Hornaday got off to a slow start - by his standards - in 2009, and didn't pick up his first win of the year until Charlotte in the season's sixth race. Then, over the summer, things just started to click. He ripped off a record five straight races between June 20 and Aug. 1.
That hot streak put Hornaday in some heady company. He edged IndyCar's Ryan Briscoe and NHRA's Antron Brown in third-quarter voting for the 2009 Driver of the Year award. Other quarterly winners this year included Jeff Gordon and Indy 500 winner Helio Castroneves.
Even so, Crafton is hardly ready to cede the ! title. He wrecked Hornaday late in a race two weeks ago at Gateway, sending him into the wall and his truck to the repair shop.
A couple decades ago it might have bothered Hornaday or caused him to spend the next race looking to settle the score. Not anymore. He took the blame for the incident, saying if he'd gotten off to a better start Crafton wouldn't have hit him.
He's not quite as grouchy as he used to be. Hornaday admits he probably couldn't have worked with crew chief Rick Ren 10 years ago "because we both had our own ways."
Now they're in the middle of one of the more dominant seasons in history of the truck series. Even Crafton can't help but appreciate the show his rival has put on over the last three months.
"He's doing an awesome job at 51 years old," Crafton said. "What I really like is too, everyone always says you've got to go and get the next 18-year-old, the next 20-year-old to go out and do the job. To see the way Hornaday does it, ! how tough he is week in and week out, that says a lot."
In an er a when NASCAR is seemingly combing high schools across the country in search of the next big star - see Joey Logano - Hornaday knows he's a throwback.
"I'm very privileged to have Rick and myself at the age that we are where we both know what we're capable of doing," he said.
Besides, there are advantages to racing these days that he didn't have a few years ago. His children are grown up, and he no long worries about what's going at home when he heads to the track.

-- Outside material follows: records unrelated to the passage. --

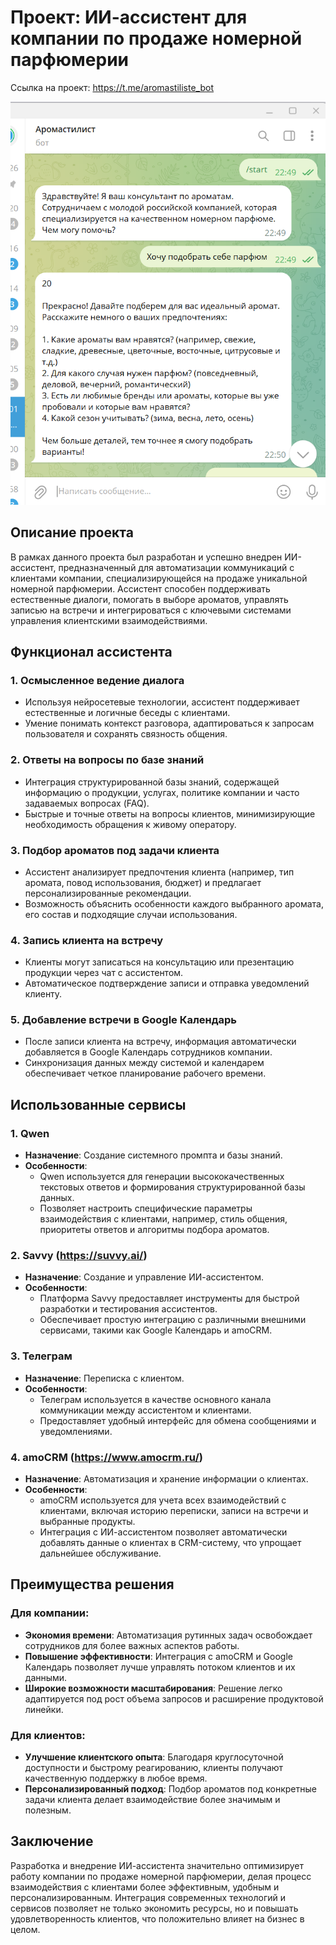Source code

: # Проект: ИИ-ассистент для компании по продаже номерной парфюмерии

Ссылка на проект: https://t.me/aromastiliste_bot

![Иллюстрация к проекту](https://github.com/e-tyatte/aromastiliste/blob/main/Снимок%20экрана%202025-02-26%20232231.png)

## Описание проекта
В рамках данного проекта был разработан и успешно внедрен ИИ-ассистент, предназначенный для автоматизации коммуникаций с клиентами компании, специализирующейся на продаже уникальной номерной парфюмерии. Ассистент способен поддерживать естественные диалоги, помогать в выборе ароматов, управлять записью на встречи и интегрироваться с ключевыми системами управления клиентскими взаимодействиями.

## Функционал ассистента

### 1. **Осмысленное ведение диалога**
   - Используя нейросетевые технологии, ассистент поддерживает естественные и логичные беседы с клиентами.
   - Умение понимать контекст разговора, адаптироваться к запросам пользователя и сохранять связность общения.

### 2. **Ответы на вопросы по базе знаний**
   - Интеграция структурированной базы знаний, содержащей информацию о продукции, услугах, политике компании и часто задаваемых вопросах (FAQ).
   - Быстрые и точные ответы на вопросы клиентов, минимизирующие необходимость обращения к живому оператору.

### 3. **Подбор ароматов под задачи клиента**
   - Ассистент анализирует предпочтения клиента (например, тип аромата, повод использования, бюджет) и предлагает персонализированные рекомендации.
   - Возможность объяснить особенности каждого выбранного аромата, его состав и подходящие случаи использования.

### 4. **Запись клиента на встречу**
   - Клиенты могут записаться на консультацию или презентацию продукции через чат с ассистентом.
   - Автоматическое подтверждение записи и отправка уведомлений клиенту.

### 5. **Добавление встречи в Google Календарь**
   - После записи клиента на встречу, информация автоматически добавляется в Google Календарь сотрудников компании.
   - Синхронизация данных между системой и календарем обеспечивает четкое планирование рабочего времени.


## Использованные сервисы

### 1. **Qwen**
   - **Назначение**: Создание системного промпта и базы знаний.
   - **Особенности**:
     - Qwen используется для генерации высококачественных текстовых ответов и формирования структурированной базы данных.
     - Позволяет настроить специфические параметры взаимодействия с клиентами, например, стиль общения, приоритеты ответов и алгоритмы подбора ароматов.

### 2. **Savvy (https://suvvy.ai/)**
   - **Назначение**: Создание и управление ИИ-ассистентом.
   - **Особенности**:
     - Платформа Savvy предоставляет инструменты для быстрой разработки и тестирования ассистентов.
     - Обеспечивает простую интеграцию с различными внешними сервисами, такими как Google Календарь и amoCRM.

### 3. **Телеграм**
   - **Назначение**: Переписка с клиентом.
   - **Особенности**:
     - Телеграм используется в качестве основного канала коммуникации между ассистентом и клиентами.
     - Предоставляет удобный интерфейс для обмена сообщениями и уведомлениями.

### 4. **amoCRM (https://www.amocrm.ru/)**
   - **Назначение**: Автоматизация и хранение информации о клиентах.
   - **Особенности**:
     - amoCRM используется для учета всех взаимодействий с клиентами, включая историю переписки, записи на встречи и выбранные продукты.
     - Интеграция с ИИ-ассистентом позволяет автоматически добавлять данные о клиентах в CRM-систему, что упрощает дальнейшее обслуживание.

## Преимущества решения

### Для компании:
- **Экономия времени**: Автоматизация рутинных задач освобождает сотрудников для более важных аспектов работы.
- **Повышение эффективности**: Интеграция с amoCRM и Google Календарь позволяет лучше управлять потоком клиентов и их данными.
- **Широкие возможности масштабирования**: Решение легко адаптируется под рост объема запросов и расширение продуктовой линейки.

### Для клиентов:
- **Улучшение клиентского опыта**: Благодаря круглосуточной доступности и быстрому реагированию, клиенты получают качественную поддержку в любое время.
- **Персонализированный подход**: Подбор ароматов под конкретные задачи клиента делает взаимодействие более значимым и полезным.


## Заключение
Разработка и внедрение ИИ-ассистента значительно оптимизирует работу компании по продаже номерной парфюмерии, делая процесс взаимодействия с клиентами более эффективным, удобным и персонализированным. Интеграция современных технологий и сервисов позволяет не только экономить ресурсы, но и повышать удовлетворенность клиентов, что положительно влияет на бизнес в целом.

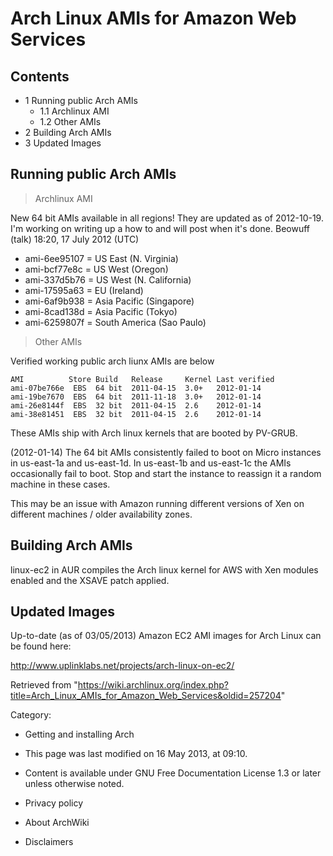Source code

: Arch Linux AMIs for Amazon Web Services
=======================================

Contents
--------

-   1 Running public Arch AMIs
    -   1.1 Archlinux AMI
    -   1.2 Other AMIs
-   2 Building Arch AMIs
-   3 Updated Images

Running public Arch AMIs
------------------------

> Archlinux AMI

New 64 bit AMIs available in all regions! They are updated as of
2012-10-19. I'm working on writing up a how to and will post when it's
done. Beowuff (talk) 18:20, 17 July 2012 (UTC)

-   ami-6ee95107 = US East (N. Virginia)
-   ami-bcf77e8c = US West (Oregon)
-   ami-337d5b76 = US West (N. California)
-   ami-17595a63 = EU (Ireland)
-   ami-6af9b938 = Asia Pacific (Singapore)
-   ami-8cad138d = Asia Pacific (Tokyo)
-   ami-6259807f = South America (Sao Paulo)

> Other AMIs

Verified working public arch liunx AMIs are below

    AMI          Store Build   Release     Kernel Last verified
    ami-07be766e  EBS  64 bit  2011-04-15  3.0+   2012-01-14    
    ami-19be7670  EBS  64 bit  2011-11-18  3.0+   2012-01-14    
    ami-26e8144f  EBS  32 bit  2011-04-15  2.6    2012-01-14    
    ami-38e81451  EBS  32 bit  2011-04-15  2.6    2012-01-14    

These AMIs ship with Arch linux kernels that are booted by PV-GRUB.

(2012-01-14) The 64 bit AMIs consistently failed to boot on Micro
instances in us-east-1a and us-east-1d. In us-east-1b and us-east-1c the
AMIs occasionally fail to boot. Stop and start the instance to reassign
it a random machine in these cases.

This may be an issue with Amazon running different versions of Xen on
different machines / older availability zones.

Building Arch AMIs
------------------

linux-ec2 in AUR compiles the Arch linux kernel for AWS with Xen modules
enabled and the XSAVE patch applied.

Updated Images
--------------

Up-to-date (as of 03/05/2013) Amazon EC2 AMI images for Arch Linux can
be found here:

http://www.uplinklabs.net/projects/arch-linux-on-ec2/

Retrieved from
"https://wiki.archlinux.org/index.php?title=Arch_Linux_AMIs_for_Amazon_Web_Services&oldid=257204"

Category:

-   Getting and installing Arch

-   This page was last modified on 16 May 2013, at 09:10.
-   Content is available under GNU Free Documentation License 1.3 or
    later unless otherwise noted.
-   Privacy policy
-   About ArchWiki
-   Disclaimers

"I don't have to worry about if they're going to go racing or be driving my cars or having parties at my house," he said. "So I'm having a lot more fun racing now than I ever have been."
He and fellow series veteran Mike Skinner, 52, have become mentors to some of the younger drivers. He loves the diversity in the series, so long as the kids know their place.
"It's so cool to see the truck series have the young and the elderly ... it's just cool racing," he said with a laugh. "The kids have got to make a name for themselves and (Mike) Skinner and I have to go out there and put trophies on the mantle."